Water of crystallization

A salt with associated water of crystallization is known as a hydrate. The structure of hydrates can be quite elaborate, because of the existence of hydrogen bonds that define polymeric structures.^{[3] [4]} Historically, the structures of many hydrates were unknown, and the dot in the formula of a hydrate was employed to specify the composition without indicating how the water is bound. Per IUPAC's recommendations, the middle dot is not surrounded by spaces when indicating a chemical adduct.^[5] Examples:


For many salts, the exact bonding of the water is unimportant because the water molecules are made labile upon dissolution. For example, an aqueous solution prepared from CuSO₄·5H₂O and anhydrous CuSO₄ behave identically. Therefore, knowledge of the degree of hydration is important only for determining the equivalent weight: one mole of CuSO₄·5H₂O weighs more than one mole of CuSO₄. In some cases, the degree of hydration can be critical to the resulting chemical properties. For example, anhydrous RhCl₃ is not soluble in water and is relatively useless in organometallic chemistry whereas RhCl₃·3H₂O is versatile. Similarly, hydrated AlCl₃ is a poor Lewis acid and thus inactive as a catalyst for Friedel-Crafts reactions. Samples of AlCl₃ must therefore be protected from atmospheric moisture to preclude the formation of hydrates.
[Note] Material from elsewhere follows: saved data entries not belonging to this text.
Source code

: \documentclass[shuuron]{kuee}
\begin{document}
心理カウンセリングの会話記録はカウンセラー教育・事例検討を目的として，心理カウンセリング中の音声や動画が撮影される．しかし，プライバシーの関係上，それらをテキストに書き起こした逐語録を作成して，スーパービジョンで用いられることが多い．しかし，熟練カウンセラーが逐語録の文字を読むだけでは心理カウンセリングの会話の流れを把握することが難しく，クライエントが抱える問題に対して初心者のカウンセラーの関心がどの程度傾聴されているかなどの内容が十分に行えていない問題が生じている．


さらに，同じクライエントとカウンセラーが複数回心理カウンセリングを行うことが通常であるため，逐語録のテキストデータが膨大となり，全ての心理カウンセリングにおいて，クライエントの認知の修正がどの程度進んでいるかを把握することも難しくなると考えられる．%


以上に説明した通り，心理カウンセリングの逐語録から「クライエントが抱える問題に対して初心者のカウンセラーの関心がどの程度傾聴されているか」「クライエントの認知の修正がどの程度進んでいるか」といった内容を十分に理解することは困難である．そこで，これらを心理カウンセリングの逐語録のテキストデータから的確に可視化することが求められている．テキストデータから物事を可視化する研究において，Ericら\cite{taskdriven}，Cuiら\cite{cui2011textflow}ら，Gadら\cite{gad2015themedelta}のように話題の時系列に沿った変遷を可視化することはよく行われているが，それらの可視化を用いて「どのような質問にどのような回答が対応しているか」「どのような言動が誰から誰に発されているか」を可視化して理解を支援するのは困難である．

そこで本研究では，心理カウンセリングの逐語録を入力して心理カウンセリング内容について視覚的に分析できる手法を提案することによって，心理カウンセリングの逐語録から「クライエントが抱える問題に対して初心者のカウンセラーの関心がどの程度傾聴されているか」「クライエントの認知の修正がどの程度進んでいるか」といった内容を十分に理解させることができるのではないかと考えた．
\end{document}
Crystals of hydrated copper(II) sulfate consist of [Cu(H₂O)₄]²⁺ centers linked to SO2−4 ions. Copper is surrounded by six oxygen atoms, provided by two different sulfate groups and four molecules of water. A fifth water resides elsewhere in the framework but does not bind directly to copper.^[6] The cobalt chloride mentioned above occurs as [Co(H₂O)₆]²⁺ and Cl⁻. In tin chloride, each Sn(II) center is pyramidal (mean O/Cl−Sn−O/Cl angle is 83°) being bound to two chloride ions and one water. The second water in the formula unit is hydrogen-bonded to the chloride and to the coordinated water molecule. Water of crystallization is stabilized by electrostatic attractions, consequently hydrates are common for salts that contain +2 and +3 cations as well as −2 anions. In some cases, the majority of the weight of a compound arises from water. Glauber's salt, Na₂SO₄(H₂O)₁₀, is a white crystalline solid with greater than 50% water by weight.


Consider the case of nickel(II) chloride hexahydrate. This species has the formula NiCl₂(H₂O)₆. Crystallographic analysis reveals that the solid consists of [trans-NiCl₂(H₂O)₄] subunits that are hydrogen bonded to each other as well as two additional molecules of H₂O. Thus one third of the water molecules in the crystal are not directly bonded to Ni²⁺, and these might be termed "water of crystallization".